Sebelumnya pada hari Selasa, Netanyahu secara resmi didakwa di pengadilan atas tuduhan korupsi setelah ia mencabut permintaannya untuk kekebalan parlemen dari penuntutan.
“Ketika menjadi jelas bahwa dia akan dipermalukan di Knesset, dia memutuskan untuk membatalkan permintaannya,” kata Yair Wallach, dosen senior dalam studi Israel di University of London.
“Kesepakatan itu, sangat berguna bagi Netanyahu karena dapat mengalihkan perhatian dari tuduhan korupsi,” tambah Wallach.
Bagi Cohen, kesepakatan itu sama pentingnya dengan Trump yang menghadapi impeachment.
“Waktu pengumuman ini adalah cara untuk mendorong kembali lawan-lawannya (Trump) dengan mengatakan kepada mereka bahwa ketika mereka mencoba mengisolasinya, dia masih mencoba untuk melihat gambaran yang lebih besar dan meninggalkan warisan di belakang,” jelas Cohen.
Tak lama setelah pengumuman itu, Hamas, yang telah memimpin Jalur Gaza sejak 2007, merilis sebuah pernyataan yang mengatakan akan mengambil langkah-langkah untuk menolak implementasi rencana tersebut.
Ketika pengumuman itu dimulai, Presiden Palestina Mahmoud Abbas memulai pertemuan darurat kepemimpinan Palestina di Ramallah; langkah yang belum pernah terjadi sebelumnya; termasuk pejabat dari Hamas yang berbasis di Tepi Barat, yang berjanji untuk “menolak kesepakatan dalam segala bentuknya.”
Berbicara dari Ramallah setelah pertemuan itu, Abbas mengatakan proposal Washington “tidak akan berlalu” karena bertujuan untuk mengakhiri perjuangan Palestina.
“Palestina tidak untuk dijual.
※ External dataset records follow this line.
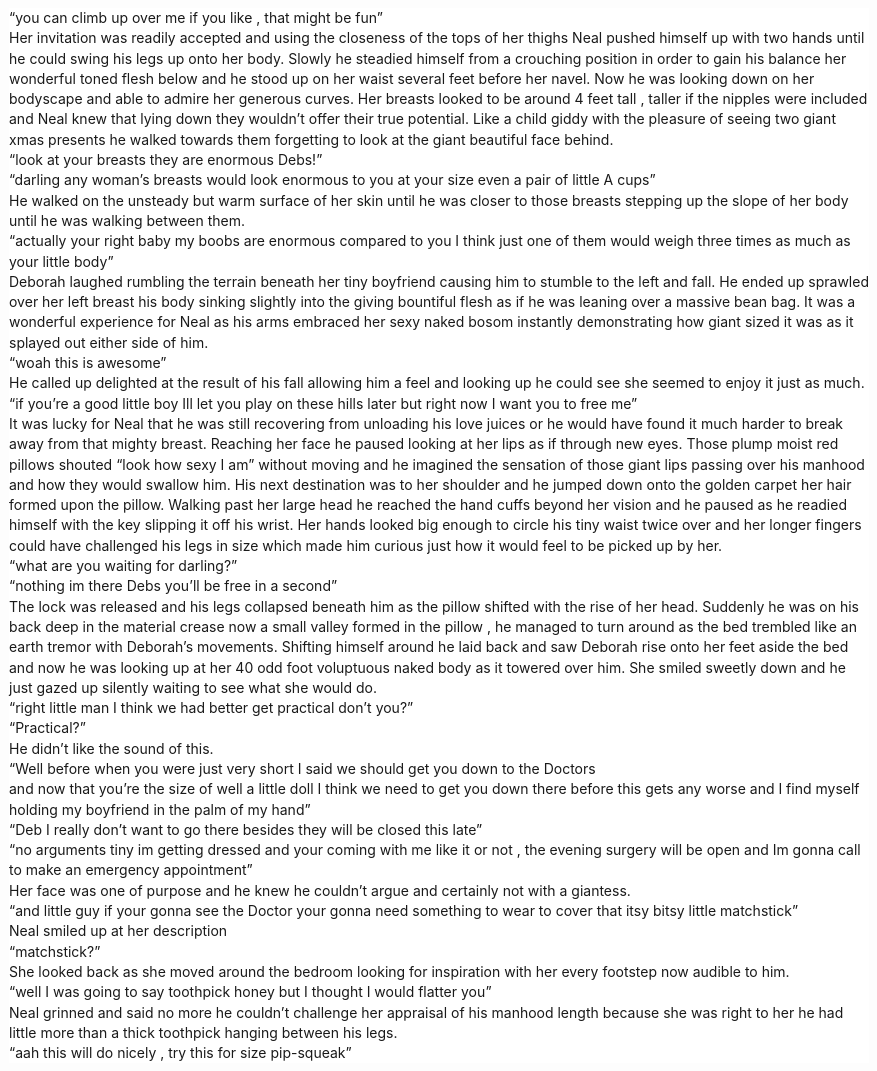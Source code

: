 “you can climb up over me if you like , that might be fun”  
Her invitation was readily accepted and using the closeness of the tops of her thighs Neal pushed himself up with two hands until he could swing his legs up onto her body. Slowly he steadied himself from a crouching position in order to gain his balance her wonderful toned flesh below and he stood up on her waist several feet before her navel. Now he was looking down on her bodyscape and able to admire her generous curves. Her breasts looked to be around 4 feet tall , taller if the nipples were included and Neal knew that lying down they wouldn’t offer their true potential. Like a child giddy with the pleasure of seeing two giant xmas presents he walked towards them forgetting to look at the giant beautiful face behind.  
“look at your breasts they are enormous Debs!”  
“darling any woman’s breasts would look enormous to you at your size even a pair of little A cups”  
He walked on the unsteady but warm surface of her skin until he was closer to those breasts stepping up the slope of her body until he was walking between them.  
“actually your right baby my boobs are enormous compared to you I think just one of them would weigh three times as much as your little body”  
Deborah laughed rumbling the terrain beneath her tiny boyfriend causing him to stumble to the left and fall. He ended up sprawled over her left breast his body sinking slightly into the giving bountiful flesh as if he was leaning over a massive bean bag. It was a wonderful experience for Neal as his arms embraced her sexy naked bosom instantly demonstrating how giant sized it was as it splayed out either side of him.  
“woah this is awesome”  
He called up delighted at the result of his fall allowing him a feel and looking up he could see she seemed to enjoy it just as much.  
“if you’re a good little boy Ill let you play on these hills later but right now I want you to free me”  
It was lucky for Neal that he was still recovering from unloading his love juices or he would have found it much harder to break away from that mighty breast. Reaching her face he paused looking at her lips as if through new eyes. Those plump moist red pillows shouted “look how sexy I am” without moving and he imagined the sensation of those giant lips passing over his manhood and how they would swallow him. His next destination was to her shoulder and he jumped down onto the golden carpet her hair formed upon the pillow. Walking past her large head he reached the hand cuffs beyond her vision and he paused as he readied himself with the key slipping it off his wrist. Her hands looked big enough to circle his tiny waist twice over and her longer fingers could have challenged his legs in size which made him curious just how it would feel to be picked up by her.  
“what are you waiting for darling?”  
“nothing im there Debs you’ll be free in a second”  
The lock was released and his legs collapsed beneath him as the pillow shifted with the rise of her head. Suddenly he was on his back deep in the material crease now a small valley formed in the pillow , he managed to turn around as the bed trembled like an earth tremor with Deborah’s movements. Shifting himself around he laid back and saw Deborah rise onto her feet aside the bed and now he was looking up at her 40 odd foot voluptuous naked body as it towered over him. She smiled sweetly down and he just gazed up silently waiting to see what she would do.  
“right little man I think we had better get practical don’t you?”  
“Practical?”  
He didn’t like the sound of this.  
“Well before when you were just very short I said we should get you down to the Doctors  
and now that you’re the size of well a little doll I think we need to get you down there before this gets any worse and I find myself holding my boyfriend in the palm of my hand”  
“Deb I really don’t want to go there besides they will be closed this late”  
“no arguments tiny im getting dressed and your coming with me like it or not , the evening surgery will be open and Im gonna call to make an emergency appointment”  
Her face was one of purpose and he knew he couldn’t argue and certainly not with a giantess.  
“and little guy if your gonna see the Doctor your gonna need something to wear to cover that itsy bitsy little matchstick”  
Neal smiled up at her description  
“matchstick?”  
She looked back as she moved around the bedroom looking for inspiration with her every footstep now audible to him.  
“well I was going to say toothpick honey but I thought I would flatter you”  
Neal grinned and said no more he couldn’t challenge her appraisal of his manhood length because she was right to her he had little more than a thick toothpick hanging between his legs.  
“aah this will do nicely , try this for size pip-squeak”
Kesepakatan Abad ini adalah milik tempat sampah sejarah,” kata Abbas, yang menambahkan bahwa dia hanya terbuka untuk negosiasi jika mereka “sejalan dengan legitimasi internasional”.
“Kesepakatan ini adalah fase terakhir dari Deklarasi Balfour,” tambahnya.
Azzam al-Ahmad, anggota Komite Sentral Fatah, mengatakan Otoritas Palestina telah mengusulkan KTT darurat Liga Arab yang akan diadakan di Kairo pada hari Sabtu.
“Liga Arab harus membantah rencana ini dan semua negara Arab harus bersatu menentangnya,” kata Ahmad.
“Kami menyerukan negara-negara Teluk secara khusus untuk menolak rencana ini, terutama beberapa dari mereka yang baru-baru ini pindah untuk menormalkan hubungan dengan Israel,” katanya kepada Al Jazeera.
Trump dan Netanyahu mengucapkan terima kasih kepada Bahrain, Oman dan Uni Emirat Arab karena mengirim duta besarnya untuk menghadiri pertemuan di Gedung Putih.